── Supplied records

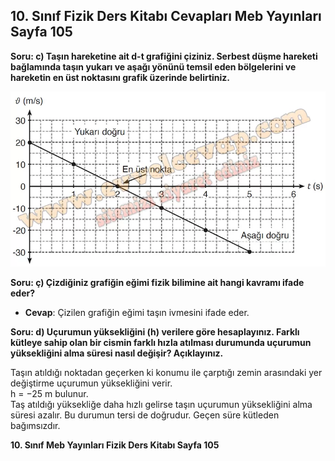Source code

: ## 10. Sınıf Fizik Ders Kitabı Cevapları Meb Yayınları Sayfa 105

**Soru: c) Taşın hareketine ait d-t grafiğini çiziniz. Serbest düşme hareketi bağlamında taşın yukarı ve aşağı yönünü temsil eden bölgelerini ve hareketin en üst noktasını grafik üzerinde belirtiniz.**

![](./image1.webp)

**Soru: ç) Çizdiğiniz grafiğin eğimi fizik bilimine ait hangi kavramı ifade eder?**

* **Cevap**: Çizilen grafiğin eğimi taşın ivmesini ifade eder.

**Soru: d) Uçurumun yüksekliğini (h) verilere göre hesaplayınız. Farklı kütleye sahip olan bir cismin farklı hızla atılması durumunda uçurumun yüksekliğini alma süresi nasıl değişir? Açıklayınız.**

Taşın atıldığı noktadan geçerken ki konumu ile çarptığı zemin arasındaki yer değiştirme uçurumun yüksekliğini verir.  
 h = −25 m bulunur.  
 Taş atıldığı yüksekliğe daha hızlı gelirse taşın uçurumun yüksekliğini alma süresi azalır. Bu durumun tersi de doğrudur. Geçen süre kütleden bağımsızdır.

**10. Sınıf Meb Yayınları Fizik Ders Kitabı Sayfa 105**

────

What to produce
For this exercise, copy word for word the line that contains "Taş atıldığı yüksekliğe" and every line after it, ending with the last line of the entries above.

Exercise output
 Taş atıldığı yüksekliğe daha hızlı gelirse taşın uçurumun yüksekliğini alma süresi azalır. Bu durumun tersi de doğrudur. Geçen süre kütleden bağımsızdır.

**10. Sınıf Meb Yayınları Fizik Ders Kitabı Sayfa 105**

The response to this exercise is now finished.